McCarthy questioning James Glatis about Communists in defense plants, September 19, 1954
Courtesy of Marquette University Archives and Corbis

Some witnesses before McCarthy's subcommittee refused to help the Senator in his investigations. Under pressure from McCarthy, employers suspended many of these witnesses from work. Most cleared their names after years of review.

 

McCarthy chaired the Senate's Permanent Subcommittee on Investigations. His subcommittee held 169 hearings into Communist activity in government departments and private companies in 1953 and 1954. He targeted the Voice of America, the Government Printing Office, the Army Signal Corps, General Electric, and Allis-Chalmers. The Senator identified a few suspicious individuals, but found no Communist spies.

McCarthy's subcommittee focused on weaknesses in military security in 1954. In one of his most famous investigations, McCarthy wanted the names of officers who promoted Major Irving Peress at Camp Kilmer in New Jersey. In an oversight, the Army had promoted Peress, a suspected Communist sympathizer. McCarthy believed he had stumbled upon a Communist conspiracy. He verbally attacked the Camp's commander, General Ralph Zwicker, a decorated World War II veteran, for refusing to help his investigation. The Army began to make a case against McCarthy for interfering with its operations.

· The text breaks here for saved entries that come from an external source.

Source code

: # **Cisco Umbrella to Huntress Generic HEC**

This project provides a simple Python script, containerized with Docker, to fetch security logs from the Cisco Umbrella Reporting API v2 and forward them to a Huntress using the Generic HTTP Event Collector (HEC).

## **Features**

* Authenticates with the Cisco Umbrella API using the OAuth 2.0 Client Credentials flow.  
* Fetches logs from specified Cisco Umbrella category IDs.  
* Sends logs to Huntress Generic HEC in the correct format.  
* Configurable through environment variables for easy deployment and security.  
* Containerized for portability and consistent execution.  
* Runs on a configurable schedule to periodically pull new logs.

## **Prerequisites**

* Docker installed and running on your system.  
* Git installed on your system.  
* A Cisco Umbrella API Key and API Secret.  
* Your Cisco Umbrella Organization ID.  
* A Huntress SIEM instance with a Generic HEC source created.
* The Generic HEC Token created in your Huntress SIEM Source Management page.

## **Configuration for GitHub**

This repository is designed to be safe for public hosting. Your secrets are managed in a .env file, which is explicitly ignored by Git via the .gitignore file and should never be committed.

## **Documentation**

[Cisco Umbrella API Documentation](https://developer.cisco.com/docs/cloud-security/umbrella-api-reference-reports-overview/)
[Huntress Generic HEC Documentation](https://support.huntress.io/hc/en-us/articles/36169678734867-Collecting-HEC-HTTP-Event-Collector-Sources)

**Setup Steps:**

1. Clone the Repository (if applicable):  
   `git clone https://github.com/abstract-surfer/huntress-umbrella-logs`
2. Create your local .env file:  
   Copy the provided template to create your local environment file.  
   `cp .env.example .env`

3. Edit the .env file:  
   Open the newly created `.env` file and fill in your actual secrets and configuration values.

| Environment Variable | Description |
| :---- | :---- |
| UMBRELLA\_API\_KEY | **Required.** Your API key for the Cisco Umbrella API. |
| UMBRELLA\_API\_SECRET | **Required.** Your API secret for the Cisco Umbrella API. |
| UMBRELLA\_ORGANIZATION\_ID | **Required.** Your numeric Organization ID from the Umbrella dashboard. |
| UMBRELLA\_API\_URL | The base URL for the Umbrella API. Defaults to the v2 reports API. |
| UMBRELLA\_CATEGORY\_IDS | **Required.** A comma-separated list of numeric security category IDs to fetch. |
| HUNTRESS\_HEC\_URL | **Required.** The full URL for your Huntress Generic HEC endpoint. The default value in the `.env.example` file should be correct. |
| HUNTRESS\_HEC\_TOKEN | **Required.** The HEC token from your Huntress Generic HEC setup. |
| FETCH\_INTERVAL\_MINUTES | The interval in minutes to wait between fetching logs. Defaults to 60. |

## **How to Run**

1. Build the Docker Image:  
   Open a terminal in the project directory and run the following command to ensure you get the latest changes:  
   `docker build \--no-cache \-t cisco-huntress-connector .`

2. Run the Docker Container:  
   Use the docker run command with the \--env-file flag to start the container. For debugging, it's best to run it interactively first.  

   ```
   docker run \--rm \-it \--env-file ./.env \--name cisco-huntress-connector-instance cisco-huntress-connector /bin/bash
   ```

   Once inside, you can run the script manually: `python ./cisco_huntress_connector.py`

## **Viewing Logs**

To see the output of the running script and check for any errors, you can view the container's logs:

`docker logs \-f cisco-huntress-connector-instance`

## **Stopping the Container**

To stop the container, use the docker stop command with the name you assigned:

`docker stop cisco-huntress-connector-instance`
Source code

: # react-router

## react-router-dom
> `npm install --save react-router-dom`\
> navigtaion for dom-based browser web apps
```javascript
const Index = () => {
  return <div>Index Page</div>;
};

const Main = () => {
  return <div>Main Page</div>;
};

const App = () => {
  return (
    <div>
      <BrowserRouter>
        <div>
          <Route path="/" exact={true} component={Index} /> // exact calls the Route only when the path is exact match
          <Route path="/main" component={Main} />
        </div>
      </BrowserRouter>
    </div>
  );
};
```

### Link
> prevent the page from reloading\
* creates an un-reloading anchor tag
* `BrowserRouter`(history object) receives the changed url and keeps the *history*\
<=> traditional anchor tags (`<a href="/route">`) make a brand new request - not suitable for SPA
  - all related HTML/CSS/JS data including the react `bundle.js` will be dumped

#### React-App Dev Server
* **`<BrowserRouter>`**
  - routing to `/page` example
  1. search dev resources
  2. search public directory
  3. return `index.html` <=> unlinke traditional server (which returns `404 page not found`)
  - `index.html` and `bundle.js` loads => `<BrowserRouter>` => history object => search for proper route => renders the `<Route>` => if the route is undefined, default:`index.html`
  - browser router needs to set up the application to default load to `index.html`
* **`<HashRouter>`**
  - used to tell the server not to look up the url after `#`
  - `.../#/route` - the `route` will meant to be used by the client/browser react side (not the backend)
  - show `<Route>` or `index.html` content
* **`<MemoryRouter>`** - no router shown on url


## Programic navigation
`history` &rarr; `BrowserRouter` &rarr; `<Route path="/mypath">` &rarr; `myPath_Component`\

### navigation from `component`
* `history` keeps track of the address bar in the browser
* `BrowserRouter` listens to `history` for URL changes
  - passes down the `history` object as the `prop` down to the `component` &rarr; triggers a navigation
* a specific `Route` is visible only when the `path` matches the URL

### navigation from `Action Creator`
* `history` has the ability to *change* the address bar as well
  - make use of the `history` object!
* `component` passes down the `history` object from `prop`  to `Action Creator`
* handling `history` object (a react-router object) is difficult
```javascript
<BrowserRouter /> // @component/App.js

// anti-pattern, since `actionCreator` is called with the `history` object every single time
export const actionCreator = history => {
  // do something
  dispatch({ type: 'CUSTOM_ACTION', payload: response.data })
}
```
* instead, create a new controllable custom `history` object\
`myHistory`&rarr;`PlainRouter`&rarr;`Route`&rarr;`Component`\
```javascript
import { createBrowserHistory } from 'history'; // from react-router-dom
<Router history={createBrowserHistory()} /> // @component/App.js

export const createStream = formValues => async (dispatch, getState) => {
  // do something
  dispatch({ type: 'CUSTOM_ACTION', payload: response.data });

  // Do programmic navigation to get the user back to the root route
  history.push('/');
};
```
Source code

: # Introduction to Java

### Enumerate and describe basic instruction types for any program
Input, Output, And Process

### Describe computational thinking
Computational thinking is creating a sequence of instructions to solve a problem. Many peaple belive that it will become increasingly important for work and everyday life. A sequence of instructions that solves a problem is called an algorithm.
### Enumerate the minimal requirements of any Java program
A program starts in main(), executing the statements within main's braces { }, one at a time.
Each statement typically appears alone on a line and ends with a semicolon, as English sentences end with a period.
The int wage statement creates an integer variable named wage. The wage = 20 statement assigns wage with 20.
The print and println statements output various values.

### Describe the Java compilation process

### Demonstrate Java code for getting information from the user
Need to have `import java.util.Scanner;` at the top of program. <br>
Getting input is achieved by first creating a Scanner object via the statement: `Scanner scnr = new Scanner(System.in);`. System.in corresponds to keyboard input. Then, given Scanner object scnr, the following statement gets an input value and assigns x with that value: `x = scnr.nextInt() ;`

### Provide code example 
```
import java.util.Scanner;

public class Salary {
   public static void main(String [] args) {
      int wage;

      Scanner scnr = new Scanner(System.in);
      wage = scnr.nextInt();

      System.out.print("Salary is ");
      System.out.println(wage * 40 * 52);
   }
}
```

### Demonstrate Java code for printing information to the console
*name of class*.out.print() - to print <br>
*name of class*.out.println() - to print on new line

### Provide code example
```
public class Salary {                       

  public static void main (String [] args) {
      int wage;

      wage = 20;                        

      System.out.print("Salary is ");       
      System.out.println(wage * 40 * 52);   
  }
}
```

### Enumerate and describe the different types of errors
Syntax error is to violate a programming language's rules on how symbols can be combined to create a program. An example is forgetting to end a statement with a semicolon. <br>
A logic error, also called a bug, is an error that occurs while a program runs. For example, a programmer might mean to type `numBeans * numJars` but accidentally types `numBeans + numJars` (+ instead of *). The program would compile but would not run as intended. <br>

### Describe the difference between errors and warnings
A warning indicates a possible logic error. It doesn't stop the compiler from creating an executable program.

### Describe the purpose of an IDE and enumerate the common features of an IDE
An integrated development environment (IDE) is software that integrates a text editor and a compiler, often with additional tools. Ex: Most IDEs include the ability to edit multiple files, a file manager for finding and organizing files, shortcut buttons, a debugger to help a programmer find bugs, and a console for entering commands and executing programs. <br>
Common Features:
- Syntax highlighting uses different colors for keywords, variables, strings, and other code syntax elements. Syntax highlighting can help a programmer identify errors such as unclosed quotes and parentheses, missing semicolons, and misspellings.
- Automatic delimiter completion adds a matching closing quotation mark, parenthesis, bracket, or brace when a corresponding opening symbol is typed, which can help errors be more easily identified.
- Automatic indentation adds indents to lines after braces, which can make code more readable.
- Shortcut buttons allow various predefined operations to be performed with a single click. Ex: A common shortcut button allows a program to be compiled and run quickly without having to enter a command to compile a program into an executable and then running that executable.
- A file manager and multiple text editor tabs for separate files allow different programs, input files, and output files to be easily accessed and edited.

  • Many communists and ex-Communists invoked the Fifth Amendment when asked about their association with the Communist Party. The Amendment allowed them to decline to answer self-incriminating questions. But once a witness invoked the Fifth Amendment, he or she had to maintain that stand on all related questions. McCarthy asked dramatic questions of "Fifth Amendment Communists" knowing they could not answer them. By pleading the Fifth, witnesses risked appearing guilty of McCarthy's accusations.